Master of Salt Water Enterprises

Boaty Campbell made a living on Mobile Bay mastering three professions — commercial fishing, boat building and fighting fires, as captain of the City of Mobile's fireboat, the Ramona Doyle.

Captain Boaty Campbell at his home at Point Clear, on Mobile Bay. Photo by Matthew Coughlin

Boaty Campbell says he’s no good over the phone. Thirty years on a fire engine without a lick of hearing protection made sure of that. “When I take these hearing aids out,” he adds, “I can’t even hear it thunder.”

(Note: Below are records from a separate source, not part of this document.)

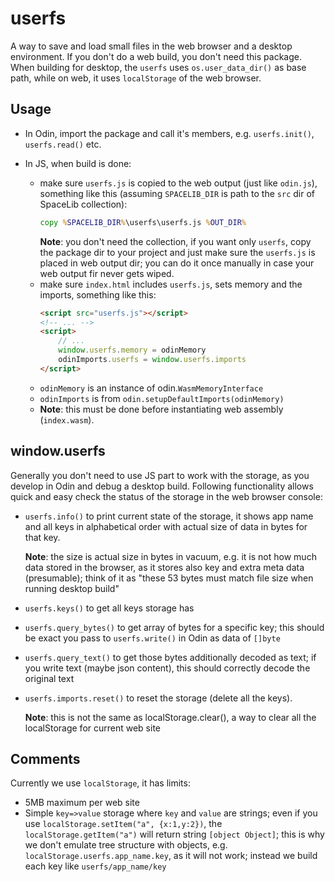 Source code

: # userfs

A way to save and load small files in the web browser and a desktop environment. If you don't do a web build, you don't need this package. When building for desktop, the `userfs` uses `os.user_data_dir()` as base path, while on web, it uses `localStorage` of the web browser.

## Usage

- In Odin, import the package and call it's members, e.g. `userfs.init()`, `userfs.read()` etc.

- In JS, when build is done:
    + make sure `userfs.js` is copied to the web output (just like `odin.js`), something like this (assuming `SPACELIB_DIR` is path to the `src` dir of SpaceLib collection):
        ```cmd
        copy %SPACELIB_DIR%\userfs\userfs.js %OUT_DIR%
        ```
      __Note__: you don't need the collection, if you want only `userfs`, copy the package dir to your project and just make sure the `userfs.js` is placed in web output dir; you can do it once manually in case your web output fir never gets wiped.
    + make sure `index.html` includes `userfs.js`, sets memory and the imports, something like this:
        ```html
        <script src="userfs.js"></script>
        <!-- ... -->
        <script>
            // ...
            window.userfs.memory = odinMemory
            odinImports.userfs = window.userfs.imports
        </script>
        ```
    - `odinMemory` is an instance of odin.`WasmMemoryInterface`
    - `odinImports` is from `odin.setupDefaultImports(odinMemory)`
    - __Note__: this must be done before instantiating web assembly (`index.wasm`).

## window.userfs

Generally you don't need to use JS part to work with the storage, as you develop in Odin and debug a desktop build. Following functionality allows quick and easy check the status of the storage in the web browser console:

- `userfs.info()` to print current state of the storage, it shows app name and all keys in alphabetical order with actual size of data in bytes for that key.

    __Note__: the size is actual size in bytes in vacuum, e.g. it is not how much data stored in the browser, as it stores also key and extra meta data (presumable); think of it as "these 53 bytes must match file size when running desktop build"

- `userfs.keys()` to get all keys storage has
- `userfs.query_bytes()` to get array of bytes for a specific key; this should be exact you pass to `userfs.write()` in Odin as data of `[]byte`
- `userfs.query_text()` to get those bytes additionally decoded as text; if you write text (maybe json content), this should correctly decode the original text
- `userfs.imports.reset()` to reset the storage (delete all the keys).

    __Note__: this is not the same as localStorage.clear(), a way to clear all the localStorage for current web site

## Comments

Currently we use `localStorage`, it has limits:
- 5MB maximum per web site
- Simple `key=>value` storage where `key` and `value` are strings; even if you use `localStorage.setItem("a", {x:1,y:2})`, the `localStorage.getItem("a")` will return string `[object Object]`; this is why we don't emulate tree structure with objects, e.g. `localStorage.userfs.app_name.key`, as it will not work; instead we build each key like `userfs/app_name/key`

He says he’s gotten to where he can read his wife Jolee’s lips pretty well and figures he could read mine, too. He invites me over for a visit on his screened-in porch in Point Clear. “It’d be better if we could look at each other,” he concludes.

Or maybe he thinks it’d be better if I could look at him. Boaty’s a master storyteller, and he knows it. He knows that’s why I’m calling. And I know that interviewing Boaty over the phone is like asking a prizefighter to enter the ring with one arm tied behind his back. He’d still land some punches, but it’d be tough to score a knockout.

“Boaty’s a nickname,” he drawls over the phone, explaining his knack as a “little feller” for making a vessel out of anything that could float. It should come as no surprise then that that little feller grew up to pilot the Ramona Doyle, Mobile’s 65-foot fireboat. Stationed on the Mobile River, where the cruise terminal sits today, Boaty and his crew either flew to the boat or the fire engine, depending on the nature of the call that came in. He estimates the station was averaging 180 runs a month when he retired 18 years ago.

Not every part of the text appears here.